I tried ?read.csv, ?download.file, getURL (which only returned strange HTML), as well as the data import manual, but still cannot understand how to make it work.
What am I doing wrong?

Try this:
library(RCurl)
x <- getURL("https://raw.github.com/aronlindberg/latent_growth_classes/master/LGC_data.csv")
y <- read.csv(text = x)
You have two problems:
You're not linking to the "raw" text file, but Github's display version (visit the URL for https:\raw.github.com....csv to see the difference between the raw version and the display version).
https is a problem for R in many cases, so you need to use a package like RCurl to get around it. In some cases (not with Github, though) you can simply replace https with http and things work out, so you can always try that out first, but I find using RCurl reliable and not too much extra typing.

From the documentation of url:
Note that ‘https://’ connections are not supported (with some
exceptions on Windows).
So the problem is that R does not allow conncetions to https URL's.
You can use download.file with curl:
download.file("https://raw.github.com/aronlindberg/latent_growth_classes/master/LGC_data.csv",
destfile = "/tmp/test.csv", method = "curl")

I am using R 3.0.2 and this code does the job.
urlfile<-'https://raw.github.com/aronlindberg/latent_growth_classes/master/LGC_data.csv'
dsin<-read.csv(urlfile)
and this as well
urlfile<-'https://raw.github.com/aronlindberg/latent_growth_classes/master/LGC_data.csv'
dsin<-read.csv(url(urlfile))
edit (sessionInfo)
R version 3.0.2 (2013-09-25)
Platform: i386-w64-mingw32/i386 (32-bit)
locale:
[1] LC_COLLATE=Polish_Poland.1250 LC_CTYPE=Polish_Poland.1250
[3] LC_MONETARY=Polish_Poland.1250 LC_NUMERIC=C
[5] LC_TIME=Polish_Poland.1250
attached base packages:
[1] stats graphics grDevices utils datasets methods base
loaded via a namespace (and not attached):
[1] tools_3.0.2

In similar style to akhmed, I thought I would update the answer, since now you can just use Hadley's readr package.
Just one thing to note: you'll need the url to be the raw content (see the //raw.git... below).
Here's an example:
library(readr)
data <- read_csv("https://raw.githubusercontent.com/RobertMyles/Bayesian-Ideal-Point-IRT-Models/master/Senate_Example.csv")
Voilà!

Realizing that the question is very old, Google still reported it as a top result (at least for me) so I decided to provide the answer for year 2015.
Folks are generally migrating now to curl package (including famous httr) as described by r-bloggers which offers the following very simple solution:
library(curl)
x <- read.csv( curl("https://raw.githubusercontent.com/trinker/dummy/master/data/gcircles.csv") )

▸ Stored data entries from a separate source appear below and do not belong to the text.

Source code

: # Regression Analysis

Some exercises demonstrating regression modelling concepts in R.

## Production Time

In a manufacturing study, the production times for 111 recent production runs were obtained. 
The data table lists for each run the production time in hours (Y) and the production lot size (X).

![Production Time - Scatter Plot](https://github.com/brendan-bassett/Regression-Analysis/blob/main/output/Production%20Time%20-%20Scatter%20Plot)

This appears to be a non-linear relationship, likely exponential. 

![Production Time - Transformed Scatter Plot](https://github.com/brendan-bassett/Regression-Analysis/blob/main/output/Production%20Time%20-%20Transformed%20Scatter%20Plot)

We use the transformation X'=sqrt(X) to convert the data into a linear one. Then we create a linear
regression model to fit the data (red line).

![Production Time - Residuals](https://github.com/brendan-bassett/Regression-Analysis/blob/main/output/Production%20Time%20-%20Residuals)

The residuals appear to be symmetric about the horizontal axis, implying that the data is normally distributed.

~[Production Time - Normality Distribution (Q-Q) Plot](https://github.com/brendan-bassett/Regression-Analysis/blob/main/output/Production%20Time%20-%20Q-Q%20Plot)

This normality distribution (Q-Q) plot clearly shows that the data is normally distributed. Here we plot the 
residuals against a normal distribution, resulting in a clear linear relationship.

This is what I've been helping develop rio for. It's basically a universal data import/export package that supports HTTPS/SSL and infers the file type from its extension, thus allowing you to read basically anything using one import function:
library("rio")
If you grab the "raw" url for your CSV from Github, you can load it one line with import:
import("https://raw.githubusercontent.com/aronlindberg/latent_growth_classes/master/LGC_data.csv")
The result is a data.frame:
top100_repository_name month monthly_increase monthly_begin_at monthly_end_with
1 Bukkit 2012-03 9 431 440
2 Bukkit 2012-04 19 438 457
3 Bukkit 2012-05 19 455 474
4 Bukkit 2012-06 18 475 493
5 Bukkit 2012-07 15 492 507
6 Bukkit 2012-08 50 506 556
...

Seems nowadays GitHub wants you to go through their API to fetch content. I used the gh package as follows:
require(gh)
tmp = tempfile()
qurl = 'https://raw.githubusercontent.com/aronlindberg/latent_growth_classes/master/LGC_data.csv'
# download
gh(paste0('GET ', qurl), .destfile = tmp, .overwrite = TRUE)
# read
read.csv(tmp)
The important part is that you provide an personal access token (PAT). Either through the gh(.token = ) argument, or as I did, by setting the PAT globally in an ~/.Renviron file [1]. Of course you first have to create the PAT at your GitHub account.
[1] ~/.Renviron, I guess is searched first by all r-lib packages, as gh is one. The token therein should look like this:
GITHUB_PAT = "XXXXXXXXXXXXXXXXXXXXXXXXXXXXXXX"
You could also use the usethis package to set up the PAT.

A rather dummy way... using copy/paste from clipboard
x <- read.table(file = "clipboard", sep = "t", header=TRUE)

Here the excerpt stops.